Experienced creative professional focusing on financial and political analysis, editing daily newspapers and news sites, economical and political journalism, consulting, PR and Marketing. Teuta’s passion is to create new opportunities and bring people together.
Scalable Capital has raised €50 million in a Series D funding round. BlackRock and HV Holtzbrinck Ventures, among others, participated in the round.
Startups oriented on developing tech-based platforms in order to help make investments are constantly in high demand, are now basing themselves on an expanding market of investors getting more confident to rely on technology to undercut broker fees and accelerate the process. Scalable Capital, the Munich-based startup that created a platform to monitor and manage investment portfolios investing in shares, trades and exchange-traded funds for a flat fee of €2.99 per month, finally managed to close a funding round of €50 million ($58 million) in order to widen its business.

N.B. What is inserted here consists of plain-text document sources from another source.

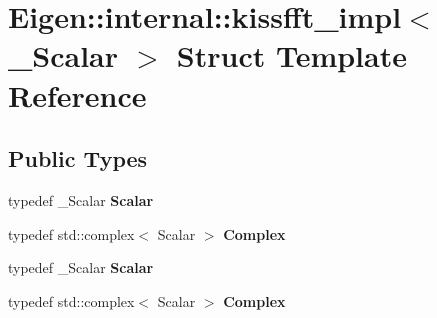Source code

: \hypertarget{struct_eigen_1_1internal_1_1kissfft__impl}{}\section{Eigen\+:\+:internal\+:\+:kissfft\+\_\+impl$<$ \+\_\+\+Scalar $>$ Struct Template Reference}
\label{struct_eigen_1_1internal_1_1kissfft__impl}
\subsection*{Public Types}
\begin{DoxyCompactItemize}
\item 
\mbox{\label{struct_eigen_1_1internal_1_1kissfft__impl_aaa7ee28331132c45aabb28d7d22abee5}} 
typedef \+\_\+\+Scalar {\bfseries Scalar}
\item 
\mbox{\label{struct_eigen_1_1internal_1_1kissfft__impl_aa4cd6de1ff27455a7f5bc83feb771222}} 
typedef std\+::complex$<$ Scalar $>$ {\bfseries Complex}
\item 
\mbox{\label{struct_eigen_1_1internal_1_1kissfft__impl_aaa7ee28331132c45aabb28d7d22abee5}} 
typedef \+\_\+\+Scalar {\bfseries Scalar}
\item 
\mbox{\label{struct_eigen_1_1internal_1_1kissfft__impl_aa4cd6de1ff27455a7f5bc83feb771222}} 
typedef std\+::complex$<$ Scalar $>$ {\bfseries Complex}
\end{DoxyCompactItemize}
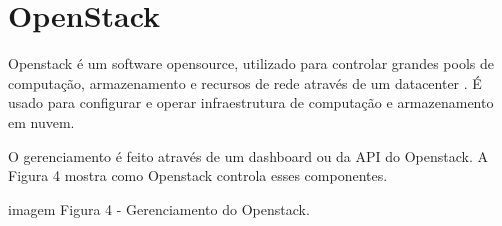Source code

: \chapter[OpenStack]{OpenStack}\label{cap1}

Openstack é um software opensource, utilizado para  controlar grandes pools de computação, armazenamento e recursos de rede através de um datacenter \cite{ref3}. É usado para configurar e operar infraestrutura de computação e armazenamento em nuvem.

O gerenciamento é feito através de um dashboard ou da API do Openstack. A Figura 4 mostra como Openstack controla esses componentes.

imagem Figura 4 - Gerenciamento do Openstack.
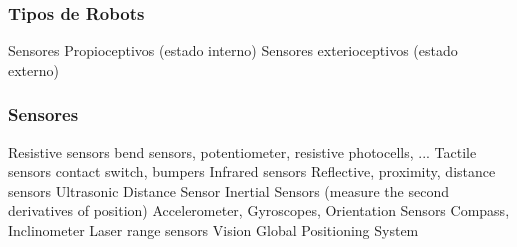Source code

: \begin{frame}
    \frametitle{Tipos de Robots}
    
    Sensores Propioceptivos (estado interno)
    Sensores exterioceptivos (estado externo)
    
\end{frame}


\begin{frame}
    \frametitle{Sensores}
    Resistive sensors
    bend sensors, potentiometer, resistive
    photocells, ...
    Tactile sensors
    contact switch, bumpers
    Infrared sensors
    Reflective, proximity, distance sensors
    Ultrasonic Distance Sensor
    Inertial Sensors (measure the second derivatives
    of position)
    Accelerometer, Gyroscopes,
    Orientation Sensors
    Compass, Inclinometer
    Laser range sensors
    Vision
    Global Positioning System
\end{frame}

Right now, Scalable deals with approximately 80,000 clients across Germany, Austria and the UK.
Using its services both directly and through bank partners, the startup stated it has more than $2 billion under management on its platform and the plan is to build even more products for those clients, add more clients in those regions, and potentially look to more countries in Europe.
Scalable Capital Funding Was Supported by Old and New Investors
CEO Erik Podzuweit admitted that Series D was made at a post-money valuation of €400 million ($460 million).
The investment allegedly came from various new and existing investors, including BlackRock, HV Holtzbrinck Ventures and Tengelmann Ventures. It brings the total raised by the startup to €116 million ($133 million).
The last few years have seen an authentic boom of startups, and banks, often aiming at technology built by startups, such is the case with Scalable, building financial technology tools that help people circumvent slow, costly, and often less transparent legacy banking services. In place of the occupants, startups are developing apps and web-based platforms in order to enable their clients to make faster, more efficient, less costly and numerously more financial transactions.
That trend has been sped up undoubtedly in the few recent months, as people were spending a lot more time in front of their computers at home as part of social distancing measures made in order to halt the spread of the COVID-19 pandemic. Services that were usually organized in person are now transferring to being carried out online. It is true though, that this trend was present even before the coronavirus outbreak but now with even, they have more limited options, people are making the shift faster.
Getting Away from Less Beneficial investments
It seems that this is even the case in the world of investing apps.
In spite of the bigger economic fall boosted by the world health pandemic, those with money for investments are still doing so, not just in order to get to new opportunities that are being created, but also to get away from all the investments that might be less beneficial in this “new normal.”
It seems a bit paradoxical for a startup to set out to “democratize” its services for managing ones’ wealth, as Scalable likes to explain its service, considering that wealth management is not something that the most of people will ever have the resources to need to think about, but the trend seems to play out at all levels of the economy.
And that means startups are gathering assets in order to meet that demand to rattle traditional brokers.
Podzuweit therefore stated:
“In times of Covid-19, our funding round is a powerful signal; it shows that our focused, digital business model is convincing the investors.”
For now, Scalable managed to create its business out as both a B2B and B2C service. For the former, it sells its tech to banks who want to offer a “robo advisor” option to its investor clients. The B2C service was launched last month and it offers a service directly to investors themselves.